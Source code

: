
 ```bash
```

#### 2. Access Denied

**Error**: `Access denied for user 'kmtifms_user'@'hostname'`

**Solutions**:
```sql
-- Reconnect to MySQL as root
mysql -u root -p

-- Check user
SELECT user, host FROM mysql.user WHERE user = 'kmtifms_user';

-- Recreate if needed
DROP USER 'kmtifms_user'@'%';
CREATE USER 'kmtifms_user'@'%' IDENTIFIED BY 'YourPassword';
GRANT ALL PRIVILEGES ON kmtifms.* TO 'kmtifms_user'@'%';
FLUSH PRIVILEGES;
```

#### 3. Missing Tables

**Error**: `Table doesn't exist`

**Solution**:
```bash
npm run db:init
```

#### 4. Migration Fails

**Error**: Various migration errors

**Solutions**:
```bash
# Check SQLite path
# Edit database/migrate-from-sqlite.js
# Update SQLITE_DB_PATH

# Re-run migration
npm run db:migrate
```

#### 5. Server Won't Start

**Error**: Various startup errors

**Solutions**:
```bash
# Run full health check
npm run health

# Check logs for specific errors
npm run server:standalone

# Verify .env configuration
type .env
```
════
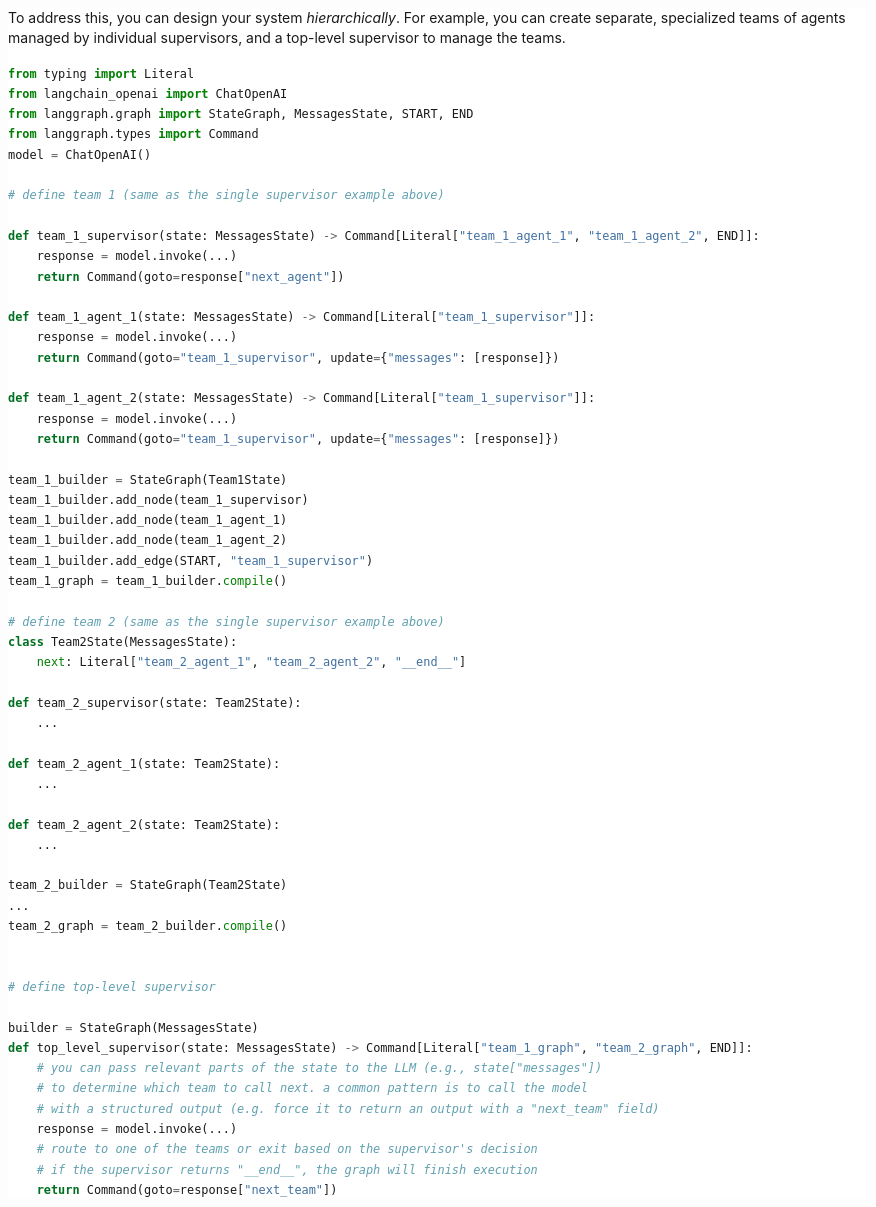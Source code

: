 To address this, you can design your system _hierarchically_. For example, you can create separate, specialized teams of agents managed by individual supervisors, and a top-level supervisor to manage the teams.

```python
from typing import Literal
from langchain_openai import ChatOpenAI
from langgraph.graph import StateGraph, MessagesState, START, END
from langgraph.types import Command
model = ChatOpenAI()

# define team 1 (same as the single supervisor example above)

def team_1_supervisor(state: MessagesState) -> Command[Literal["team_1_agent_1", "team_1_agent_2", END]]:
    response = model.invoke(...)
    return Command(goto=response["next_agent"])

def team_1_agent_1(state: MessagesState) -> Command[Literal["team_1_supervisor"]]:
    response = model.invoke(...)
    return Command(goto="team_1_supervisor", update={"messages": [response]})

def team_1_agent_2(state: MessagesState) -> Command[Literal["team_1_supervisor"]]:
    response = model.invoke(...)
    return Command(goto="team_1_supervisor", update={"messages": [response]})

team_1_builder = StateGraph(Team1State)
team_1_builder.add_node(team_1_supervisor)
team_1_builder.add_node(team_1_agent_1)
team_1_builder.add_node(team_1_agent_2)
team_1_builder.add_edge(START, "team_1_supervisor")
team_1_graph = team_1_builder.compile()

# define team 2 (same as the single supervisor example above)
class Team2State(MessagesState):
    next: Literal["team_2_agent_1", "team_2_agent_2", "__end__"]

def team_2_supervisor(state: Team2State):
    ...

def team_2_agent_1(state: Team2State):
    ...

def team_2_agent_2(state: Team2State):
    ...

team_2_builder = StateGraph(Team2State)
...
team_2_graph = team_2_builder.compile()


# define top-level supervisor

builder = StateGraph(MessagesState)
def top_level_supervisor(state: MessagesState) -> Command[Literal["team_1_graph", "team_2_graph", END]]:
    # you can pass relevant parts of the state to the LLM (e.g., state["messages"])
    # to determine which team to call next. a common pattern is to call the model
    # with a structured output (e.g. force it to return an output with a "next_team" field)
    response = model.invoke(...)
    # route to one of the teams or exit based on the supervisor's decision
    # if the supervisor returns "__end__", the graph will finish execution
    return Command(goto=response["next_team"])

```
════
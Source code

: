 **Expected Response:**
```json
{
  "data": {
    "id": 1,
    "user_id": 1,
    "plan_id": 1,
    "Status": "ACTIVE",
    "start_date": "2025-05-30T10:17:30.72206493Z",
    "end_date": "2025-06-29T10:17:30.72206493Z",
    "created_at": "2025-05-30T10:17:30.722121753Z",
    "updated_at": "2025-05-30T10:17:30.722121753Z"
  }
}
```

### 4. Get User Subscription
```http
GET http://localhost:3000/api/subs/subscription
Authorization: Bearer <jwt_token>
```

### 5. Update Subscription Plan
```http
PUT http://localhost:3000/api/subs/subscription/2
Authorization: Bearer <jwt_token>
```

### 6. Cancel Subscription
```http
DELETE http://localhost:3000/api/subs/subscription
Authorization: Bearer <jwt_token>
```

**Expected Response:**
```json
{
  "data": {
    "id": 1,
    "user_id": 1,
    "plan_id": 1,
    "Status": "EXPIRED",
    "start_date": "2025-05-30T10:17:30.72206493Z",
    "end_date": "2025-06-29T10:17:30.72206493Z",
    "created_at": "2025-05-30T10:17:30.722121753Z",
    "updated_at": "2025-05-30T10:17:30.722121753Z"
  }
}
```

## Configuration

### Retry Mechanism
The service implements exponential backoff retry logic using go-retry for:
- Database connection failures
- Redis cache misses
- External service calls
════
### Task statement
The expected answer is a copy of every line in the entries that holds the word "import".

### Exercise solution
from typing import Literal
from langchain_openai import ChatOpenAI
from langgraph.graph import StateGraph, MessagesState, START, END
from langgraph.types import Command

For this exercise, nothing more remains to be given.